Here are some records; copy every line that holds the word "Естественный".

[[ The data open ]]

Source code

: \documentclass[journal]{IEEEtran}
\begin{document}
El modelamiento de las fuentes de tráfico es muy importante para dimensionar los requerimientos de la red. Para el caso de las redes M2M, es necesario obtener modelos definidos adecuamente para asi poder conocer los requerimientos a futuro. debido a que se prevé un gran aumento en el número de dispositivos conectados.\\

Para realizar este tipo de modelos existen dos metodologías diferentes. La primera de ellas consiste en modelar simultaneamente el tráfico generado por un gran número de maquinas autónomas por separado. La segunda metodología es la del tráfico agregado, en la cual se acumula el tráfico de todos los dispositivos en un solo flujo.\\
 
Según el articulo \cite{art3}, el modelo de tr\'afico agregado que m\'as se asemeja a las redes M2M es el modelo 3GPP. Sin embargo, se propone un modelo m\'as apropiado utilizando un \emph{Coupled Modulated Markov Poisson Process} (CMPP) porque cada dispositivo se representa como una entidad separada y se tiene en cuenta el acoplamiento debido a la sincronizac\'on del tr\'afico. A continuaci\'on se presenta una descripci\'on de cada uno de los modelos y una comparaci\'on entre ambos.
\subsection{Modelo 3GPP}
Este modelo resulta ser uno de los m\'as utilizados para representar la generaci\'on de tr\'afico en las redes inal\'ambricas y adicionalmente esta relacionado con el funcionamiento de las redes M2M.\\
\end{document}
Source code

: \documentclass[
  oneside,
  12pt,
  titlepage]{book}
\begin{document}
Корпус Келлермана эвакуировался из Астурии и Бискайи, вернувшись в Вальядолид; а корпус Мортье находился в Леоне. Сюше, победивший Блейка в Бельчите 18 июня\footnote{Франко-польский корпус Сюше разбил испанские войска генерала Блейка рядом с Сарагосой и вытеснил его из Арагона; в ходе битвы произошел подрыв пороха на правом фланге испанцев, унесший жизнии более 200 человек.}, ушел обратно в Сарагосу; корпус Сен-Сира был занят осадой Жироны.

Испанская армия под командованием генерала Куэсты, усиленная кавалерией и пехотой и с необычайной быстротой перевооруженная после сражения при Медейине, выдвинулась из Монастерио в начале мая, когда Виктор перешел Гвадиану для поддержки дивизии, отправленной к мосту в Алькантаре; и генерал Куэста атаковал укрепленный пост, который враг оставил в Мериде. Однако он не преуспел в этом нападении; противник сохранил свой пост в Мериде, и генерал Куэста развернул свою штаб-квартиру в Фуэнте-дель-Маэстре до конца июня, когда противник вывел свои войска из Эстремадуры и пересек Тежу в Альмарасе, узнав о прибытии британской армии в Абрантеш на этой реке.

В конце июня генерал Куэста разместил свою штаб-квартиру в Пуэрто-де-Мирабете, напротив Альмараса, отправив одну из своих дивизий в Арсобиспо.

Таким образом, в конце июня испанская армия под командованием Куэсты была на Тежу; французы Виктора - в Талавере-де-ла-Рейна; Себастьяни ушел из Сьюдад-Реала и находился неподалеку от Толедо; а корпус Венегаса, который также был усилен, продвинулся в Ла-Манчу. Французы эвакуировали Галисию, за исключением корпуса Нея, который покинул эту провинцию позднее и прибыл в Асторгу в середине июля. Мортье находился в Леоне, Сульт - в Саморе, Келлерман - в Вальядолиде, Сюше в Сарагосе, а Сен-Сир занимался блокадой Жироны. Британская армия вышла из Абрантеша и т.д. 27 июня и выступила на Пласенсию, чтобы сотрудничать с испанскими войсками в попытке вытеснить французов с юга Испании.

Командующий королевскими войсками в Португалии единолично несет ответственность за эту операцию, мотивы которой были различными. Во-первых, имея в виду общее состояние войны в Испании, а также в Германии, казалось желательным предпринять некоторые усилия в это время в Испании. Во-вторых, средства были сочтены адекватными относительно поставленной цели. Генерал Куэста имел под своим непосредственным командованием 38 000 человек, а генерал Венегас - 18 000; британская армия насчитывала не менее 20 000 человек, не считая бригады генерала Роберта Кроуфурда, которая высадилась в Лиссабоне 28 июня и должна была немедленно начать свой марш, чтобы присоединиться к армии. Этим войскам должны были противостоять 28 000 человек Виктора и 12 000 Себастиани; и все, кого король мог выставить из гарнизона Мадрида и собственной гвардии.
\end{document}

[[ The data closed ]]
[[ The data open ]]

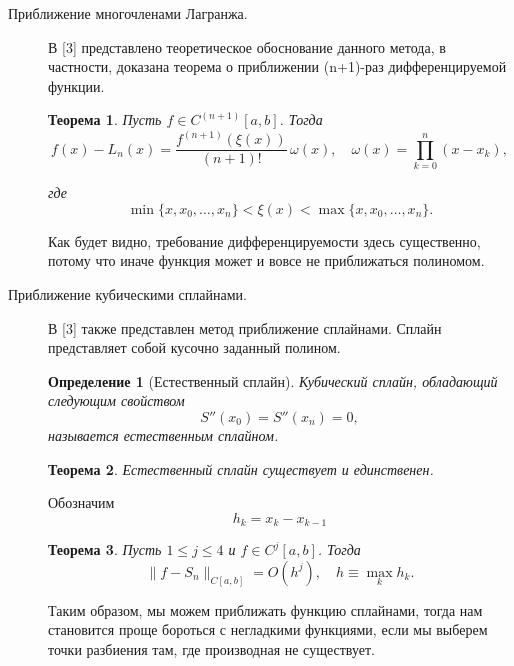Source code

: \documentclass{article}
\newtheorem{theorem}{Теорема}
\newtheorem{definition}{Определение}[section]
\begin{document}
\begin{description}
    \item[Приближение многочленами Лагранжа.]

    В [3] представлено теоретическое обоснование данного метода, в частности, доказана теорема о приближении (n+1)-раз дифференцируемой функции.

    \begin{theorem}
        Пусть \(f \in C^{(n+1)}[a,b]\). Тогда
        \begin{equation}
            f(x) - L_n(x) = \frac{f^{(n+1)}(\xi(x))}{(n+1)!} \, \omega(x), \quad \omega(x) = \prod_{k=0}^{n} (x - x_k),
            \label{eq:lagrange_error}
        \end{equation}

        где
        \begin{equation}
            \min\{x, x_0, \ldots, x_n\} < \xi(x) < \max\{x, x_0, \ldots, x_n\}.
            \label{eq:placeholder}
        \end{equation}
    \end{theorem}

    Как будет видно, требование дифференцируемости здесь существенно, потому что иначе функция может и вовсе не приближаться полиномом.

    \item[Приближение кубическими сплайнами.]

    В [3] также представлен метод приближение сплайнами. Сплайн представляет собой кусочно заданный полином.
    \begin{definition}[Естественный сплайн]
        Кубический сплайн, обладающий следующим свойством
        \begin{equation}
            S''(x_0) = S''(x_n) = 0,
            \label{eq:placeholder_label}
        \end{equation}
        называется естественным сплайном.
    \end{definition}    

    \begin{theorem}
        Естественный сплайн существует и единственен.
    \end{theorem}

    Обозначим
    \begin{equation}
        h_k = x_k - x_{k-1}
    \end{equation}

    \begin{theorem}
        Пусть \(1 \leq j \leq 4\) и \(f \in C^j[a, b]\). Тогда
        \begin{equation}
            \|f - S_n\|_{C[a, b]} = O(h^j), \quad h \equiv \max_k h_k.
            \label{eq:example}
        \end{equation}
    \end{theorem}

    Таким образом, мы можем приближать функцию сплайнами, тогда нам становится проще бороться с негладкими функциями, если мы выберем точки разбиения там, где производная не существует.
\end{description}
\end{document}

[[ The data closed ]]
[[ The data open ]]

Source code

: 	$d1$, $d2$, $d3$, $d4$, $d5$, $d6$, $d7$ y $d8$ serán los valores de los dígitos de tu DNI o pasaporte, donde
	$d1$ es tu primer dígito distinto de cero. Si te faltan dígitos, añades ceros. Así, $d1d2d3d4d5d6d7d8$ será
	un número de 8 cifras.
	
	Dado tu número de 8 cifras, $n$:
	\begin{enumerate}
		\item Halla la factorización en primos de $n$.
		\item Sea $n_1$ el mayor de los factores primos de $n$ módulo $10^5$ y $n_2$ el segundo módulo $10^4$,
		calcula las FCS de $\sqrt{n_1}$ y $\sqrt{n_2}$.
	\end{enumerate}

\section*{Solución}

[[ The data closed ]]

[Response below]
    \begin{definition}[Естественный сплайн]
        Естественный сплайн существует и единственен.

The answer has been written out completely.